Taught by Mike Reeves at UCCF South Summer School, June 2009.
What is the fundamental nature of sin? Unbelief, pride, and incurvature.
1. Sin = Unbelief
Popularly, the definition for sin touted today is: idolatry. This was the answer given by Ulrich Zwingly, the Zurich reformer. He saw his ministry as an anti-idolatry ministry; that was his problem with Roman Catholicism. So his ministry in Zurich was: get rid of the idols. Churches were stripped of anything – particularly images – that were considered idolatrous. Though he played 7 instruments, he stripped organs out of churches for fear of the power of music capturing people’s hearts in an idolatrous fashion. But the problem was that he didn’t give the gospel instead – he said instead of serving idols, serve God instead. This doesn’t get us much further – it only leads to works.

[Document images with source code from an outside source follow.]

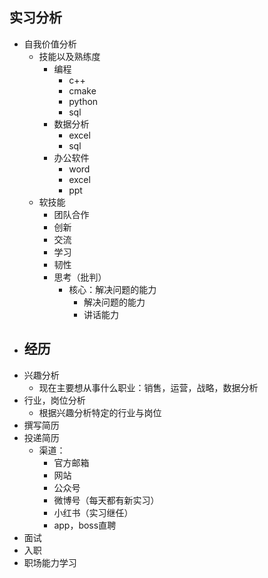
## 实习分析

- 自我价值分析
	- 技能以及熟练度
		- 编程
			- c++
			- cmake
			- python
			- sql
		- 数据分析
			- excel
			- sql
		- 办公软件
			- word
			- excel
			- ppt
	- 软技能
		- 团队合作
		- 创新
		- 交流
		- 学习
		- 韧性
		- 思考（批判）
			- 核心：解决问题的能力
				- 解决问题的能力
				- 讲话能力
- 经历
	- 
- 兴趣分析
	- 现在主要想从事什么职业：销售，运营，战略，数据分析
- 行业，岗位分析
	- 根据兴趣分析特定的行业与岗位
- 撰写简历 
- 投递简历
	- 渠道：
		- 官方邮箱
		- 网站
		- 公众号
		- 微博号（每天都有新实习）
		- 小红书（实习继任）
		- app，boss直聘
- 面试
- 入职
- 职场能力学习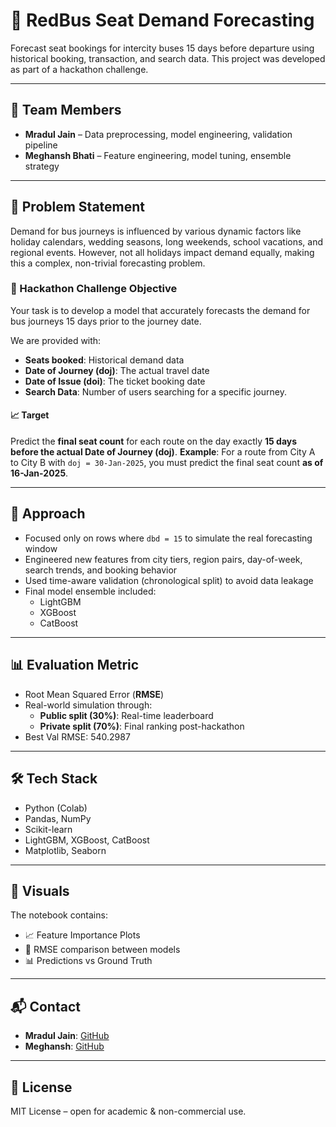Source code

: # 🚌 RedBus Seat Demand Forecasting

Forecast seat bookings for intercity buses 15 days before departure using historical booking, transaction, and search data. This project was developed as part of a hackathon challenge.

---

## 👥 Team Members

- **Mradul Jain** – Data preprocessing, model engineering, validation pipeline  
- **Meghansh Bhati** – Feature engineering, model tuning, ensemble strategy

---

## 📌 Problem Statement

Demand for bus journeys is influenced by various dynamic factors like holiday calendars, wedding seasons, long weekends, school vacations, and regional events. However, not all holidays impact demand equally, making this a complex, non-trivial forecasting problem.

### 🎯 Hackathon Challenge Objective

Your task is to develop a model that accurately forecasts the demand for bus journeys 15 days prior to the journey date.

We are provided with:

- **Seats booked**: Historical demand data  
- **Date of Journey (doj)**: The actual travel date  
- **Date of Issue (doi)**: The ticket booking date  
- **Search Data**: Number of users searching for a specific journey. 

#### 📈 Target

Predict the **final seat count** for each route on the day exactly **15 days before the actual Date of Journey (doj)**.
**Example**: For a route from City A to City B with `doj = 30-Jan-2025`, you must predict the final seat count **as of 16-Jan-2025**.

---

## 🧠 Approach

- Focused only on rows where `dbd = 15` to simulate the real forecasting window
- Engineered new features from city tiers, region pairs, day-of-week, search trends, and booking behavior
- Used time-aware validation (chronological split) to avoid data leakage
- Final model ensemble included:
  - LightGBM
  - XGBoost
  - CatBoost

---

## 📊 Evaluation Metric

- Root Mean Squared Error (**RMSE**)
- Real-world simulation through:
  - **Public split (30%)**: Real-time leaderboard
  - **Private split (70%)**: Final ranking post-hackathon
- Best Val RMSE: 540.2987
---

## 🛠 Tech Stack

- Python (Colab)
- Pandas, NumPy
- Scikit-learn
- LightGBM, XGBoost, CatBoost
- Matplotlib, Seaborn

---

## 📸 Visuals

The notebook contains:
- 📈 Feature Importance Plots
- 🧪 RMSE comparison between models
- 📊 Predictions vs Ground Truth
---

## 📬 Contact

- **Mradul Jain**: [GitHub](https://github.com/mraduljain184)
- **Meghansh**: [GitHub](https://github.com/Meghansh2005)

---

## 📄 License

MIT License – open for academic & non-commercial use.
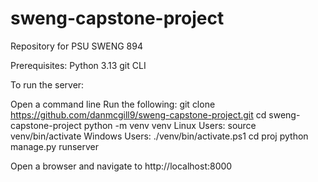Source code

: # sweng-capstone-project
Repository for PSU SWENG 894

Prerequisites:
Python 3.13
git CLI

To run the server:

Open a command line
Run the following: 
git clone https://github.com/danmcgill9/sweng-capstone-project.git
cd sweng-capstone-project
python -m venv venv
  Linux Users:  source venv/bin/activate
  Windows Users: ./venv/bin/activate.ps1
cd proj
python manage.py runserver

Open a browser and navigate to http://localhost:8000

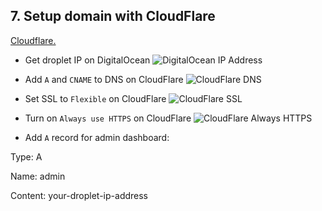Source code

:## 7. Setup domain with CloudFlare

[Cloudflare.](https://www.cloudflare.com)

- Get droplet IP on DigitalOcean
  ![DigitalOcean IP Address](https://github.com/Cezerin2/cezerin2/raw/master/docs/images/do-ip.png)

- Add `A` and `CNAME` to DNS on CloudFlare
  ![CloudFlare DNS](https://user-images.githubusercontent.com/3618501/76990802-9c174d00-6959-11ea-8c03-620a2c97e952.png)
- Set SSL to `Flexible` on CloudFlare
  ![CloudFlare SSL](https://github.com/Cezerin2/cezerin2/raw/master/docs/images/cf-ssl.png)

- Turn on `Always use HTTPS` on CloudFlare
  ![CloudFlare Always HTTPS](https://github.com/Cezerin2/cezerin2/raw/master/docs/images/cf-alway-https.png)

- Add `A` record for admin dashboard:

Type: A

Name: admin

Content: your-droplet-ip-address
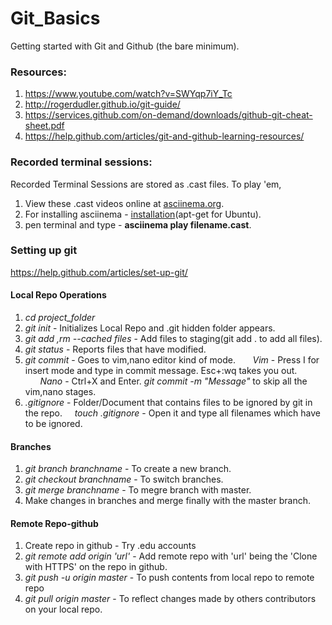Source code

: # Git_Basics

Getting started with Git and Github (the bare minimum).

### Resources:
1. https://www.youtube.com/watch?v=SWYqp7iY_Tc
2. http://rogerdudler.github.io/git-guide/
3. https://services.github.com/on-demand/downloads/github-git-cheat-sheet.pdf
4. https://help.github.com/articles/git-and-github-learning-resources/

### Recorded terminal sessions:

Recorded Terminal Sessions are stored as .cast files.
To play 'em,
1. View these .cast videos online at [asciinema.org](https://asciinema.org/~sharansundar).
2. For installing asciinema  -  [installation](https://asciinema.org/docs/installation)(apt-get for Ubuntu).
3. pen terminal and type -  **asciinema play filename.cast**.


### Setting up git
https://help.github.com/articles/set-up-git/


#### Local Repo Operations
1. *cd project_folder*
2. *git init* - Initializes Local Repo and .git hidden folder appears.
3. *git add <filename>,rm --cached files* - Add files to staging(git add . to add all files).
4. *git status*  - Reports files that have modified.
5. *git commit* - Goes to vim,nano editor kind of mode.
 &nbsp;&nbsp;&nbsp;&nbsp;&nbsp;&nbsp;*Vim* - Press I for insert mode and type in commit message. Esc+:wq takes you out.
&nbsp;&nbsp;&nbsp;&nbsp;&nbsp;&nbsp;*Nano* - Ctrl+X and Enter.
*git commit -m "Message"* to skip all the vim,nano stages.
6. *.gitignore* - Folder/Document that contains files to be ignored by git in the repo.
&nbsp;&nbsp;&nbsp;&nbsp;*touch .gitignore* - Open it and type all filenames which have to be ignored.


#### Branches
1. *git branch branchname* - To create a new branch.
2. *git checkout branchname* - To switch branches.
3. *git merge branchname* - To megre branch with master.
4. Make changes in branches and merge finally with the master branch.


#### Remote Repo-github

1. Create repo in github - Try .edu accounts
2. *git remote add origin 'url'* - Add remote repo with 'url' being the 'Clone with HTTPS' on the repo in github.
3. *git push -u origin master* - To push contents from local repo to remote repo
4. *git pull origin master* - To reflect changes made by others contributors on your local repo.

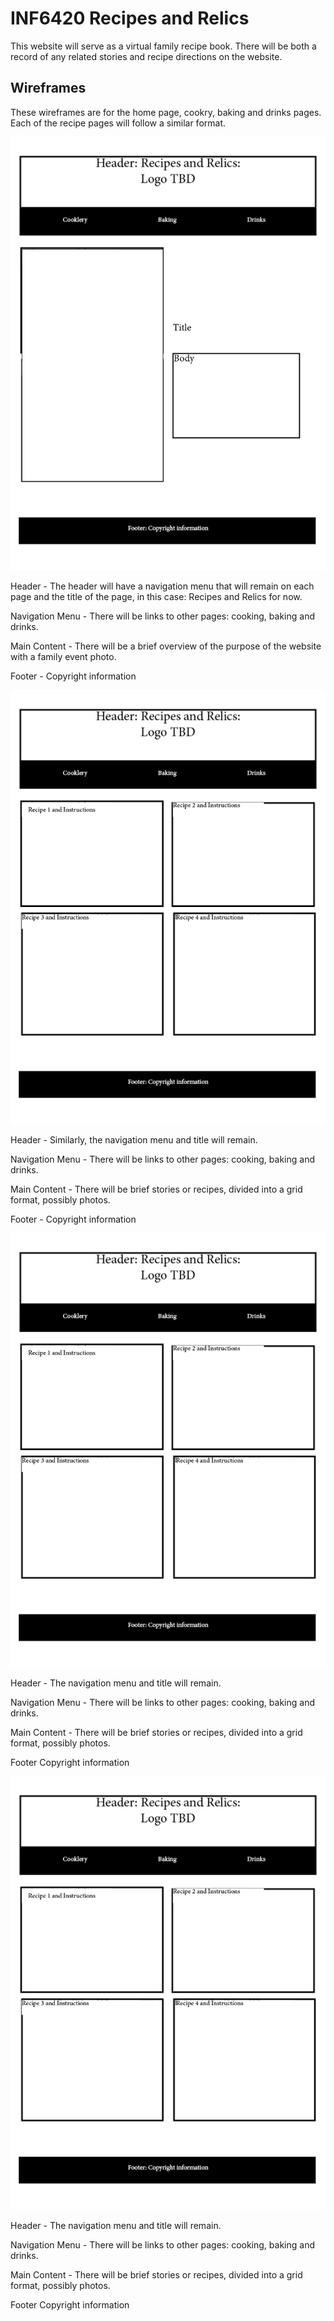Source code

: # INF6420 Recipes and Relics 

This website will serve as a virtual family recipe book. There will be both a record of any related stories and recipe directions on the website.

## Wireframes 

These wireframes are for the home page, cookry, baking and drinks pages. Each of the recipe pages will follow a similar format. 

![wireframeoflandingpage](wireframes/home-wireframe.jpg)

Header - The header will have a navigation menu that will remain on each page and the title of the page, in this case: Recipes and Relics for now. 

Navigation Menu - There will be links to other pages: cooking, baking and drinks. 

Main Content - There will be a brief overview of the purpose of the website with a family event photo. 

Footer - Copyright information 

![wireframeofCookery](wireframes/Body-Wireframe.jpg)

Header - Similarly, the navigation menu and title will remain.

Navigation Menu - There will be links to other pages: cooking, baking and drinks. 

Main Content - There will be brief stories or recipes, divided into a grid format, possibly photos. 

Footer - Copyright information 

![wireframeofBaking](wireframes/Body-Wireframe.jpg)

Header - The navigation menu and title will remain.

Navigation Menu - There will be links to other pages: cooking, baking and drinks. 

Main Content - There will be brief stories or recipes, divided into a grid format, possibly photos.  

Footer Copyright information 

![wireframeofDrinks](wireframes/Body-Wireframe.jpg)

Header - The navigation menu and title will remain.

Navigation Menu - There will be links to other pages: cooking, baking and drinks. 

Main Content - There will be brief stories or recipes, divided into a grid format, possibly photos. 

Footer Copyright information 
 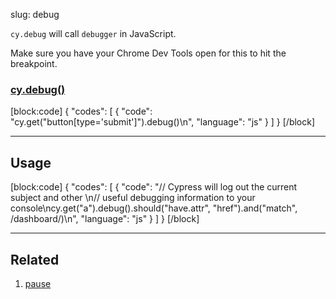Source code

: slug: debug

`cy.debug` will call `debugger` in JavaScript. 

Make sure you have your Chrome Dev Tools open for this to hit the breakpoint.

### [cy.debug()](#usage)

[block:code]
{
    "codes": [
        {
            "code": "cy.get(\"button[type='submit']\").debug()\n",
            "language": "js"
        }
    ]
}
[/block]
***

## Usage

[block:code]
{
    "codes": [
        {
            "code": "// Cypress will log out the current subject and other \n// useful debugging information to your console\ncy.get(\"a\").debug().should(\"have.attr\", \"href\").and(\"match\", /dashboard/)\n",
            "language": "js"
        }
    ]
}
[/block]

***

## Related
1. [pause](pause)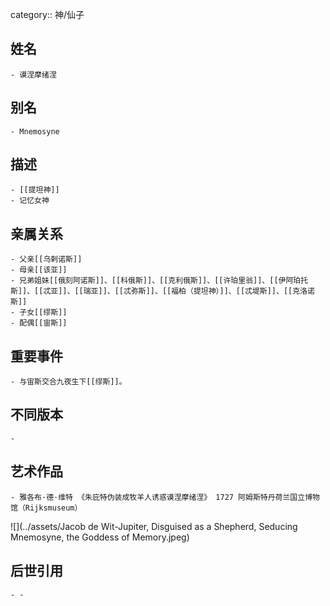 category:: 神/仙子
## 姓名
	- 谟涅摩绪涅
## 别名
	- Mnemosyne
## 描述
	- [[提坦神]]
	- 记忆女神
## 亲属关系
	- 父亲[[乌剌诺斯]]
	- 母亲[[该亚]]
	- 兄弟姐妹[[俄刻阿诺斯]]、[[科俄斯]]、[[克利俄斯]]、[[许珀里翁]]、[[伊阿珀托斯]]、[[忒亚]]、[[瑞亚]]、[[忒弥斯]]、[[福柏（提坦神）]]、[[忒堤斯]]、[[克洛诺斯]]
	- 子女[[缪斯]]
	- 配偶[[宙斯]]
## 重要事件
	- 与宙斯交合九夜生下[[缪斯]]。
## 不同版本
	-
## 艺术作品
	- 雅各布·德·维特 《朱庇特伪装成牧羊人诱惑谟涅摩绪涅》 1727 阿姆斯特丹荷兰国立博物馆（Rijksmuseum）
 ![](../assets/Jacob de Wit-Jupiter, Disguised as a Shepherd, Seducing Mnemosyne, the Goddess of Memory.jpeg)
## 后世引用
	- -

Luther was able to go deeper. Problem of sin for him: not treating the wrong thing as God, but treating the real God the wrong way. Idolatry is the consequence of the real problem of sin: unbelief. Yes, unbelief leads to idolatry – by committing unbelief you set yourself up as an idol in your own heart; but doubting God’s word was the heart of the problem.
“Whatever is not of faith is sin”
So sin is at heart unbelief, and thus essentially is a relational problem.